Of those killed, most joined Isis or Jabhat al-Nusra. One of the deadliest months of fighting for Britons was November 2014, in which Isis mounted attacks against Kurdish-held Kobani and attempted to hold and claim further territory in Iraq.


While 17 Britons have died fighting either the Assad regime in Syria or the Iraqi government, many of those recorded killed over the last two and a half years have been caught up in the complex web of insurgency politics, in a Syrian civil war which is now in its fifth year.

Four Britons have died in infighting between either Islamist or rebel groups. Nine have been reported killed in US air raids. Around five more were killed fighting Syria’s Kurds in the north-west of the country.

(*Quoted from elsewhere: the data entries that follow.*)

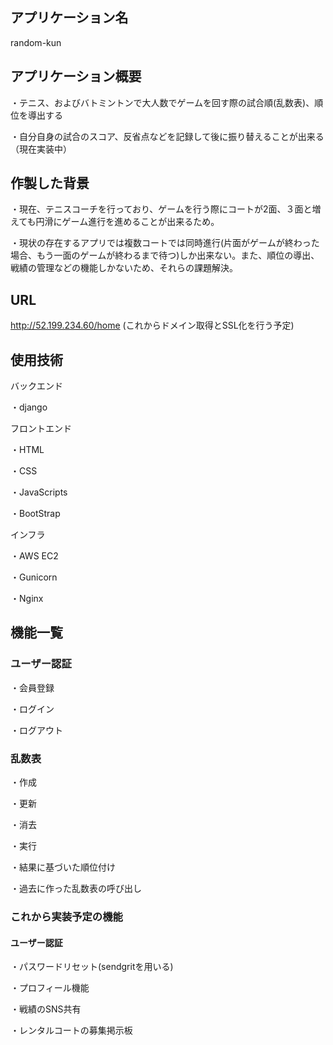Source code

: ## アプリケーション名
random-kun

## アプリケーション概要

・テニス、およびバトミントンで大人数でゲームを回す際の試合順(乱数表)、順位を導出する  

・自分自身の試合のスコア、反省点などを記録して後に振り替えることが出来る（現在実装中）

## 作製した背景

・現在、テニスコーチを行っており、ゲームを行う際にコートが2面、３面と増えても円滑にゲーム進行を進めることが出来るため。  

・現状の存在するアプリでは複数コートでは同時進行(片面がゲームが終わった場合、もう一面のゲームが終わるまで待つ)しか出来ない。また、順位の導出、戦績の管理などの機能しかないため、それらの課題解決。

## URL
http://52.199.234.60/home
(これからドメイン取得とSSL化を行う予定)

## 使用技術
バックエンド

・django

フロントエンド  

・HTML  

・CSS  

・JavaScripts  

・BootStrap  

インフラ

・AWS EC2

・Gunicorn

・Nginx

## 機能一覧

### ユーザー認証

・会員登録

・ログイン

・ログアウト

### 乱数表

・作成

・更新

・消去

・実行

・結果に基づいた順位付け

・過去に作った乱数表の呼び出し

### これから実装予定の機能

#### ユーザー認証

・パスワードリセット(sendgritを用いる)

・プロフィール機能

・戦績のSNS共有

・レンタルコートの募集掲示板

T he figures will bring Britain’s counter-extremism policy, known as Prevent, into sharper focus and follow on the heels of a speech by the prime minister last week, in which he described tackling extremist ideology as the “struggle of our generation”.


The UK’s independent terrorism legislation watchdog, David Anderson QC, said the numbers should further galvanise Muslim communities to combat a “false narrative of grievance”.


“This is proof, should it be needed, that those who travel to support this murderous cult threaten not only others but themselves,” he said. “The false narrative of grievance, and the perverted ideology of Isis, need to be robustly countered by all right-thinking people. There are many heartening examples of such counter-speech, including from Muslims whose voices tend to be the most effective. More are needed.”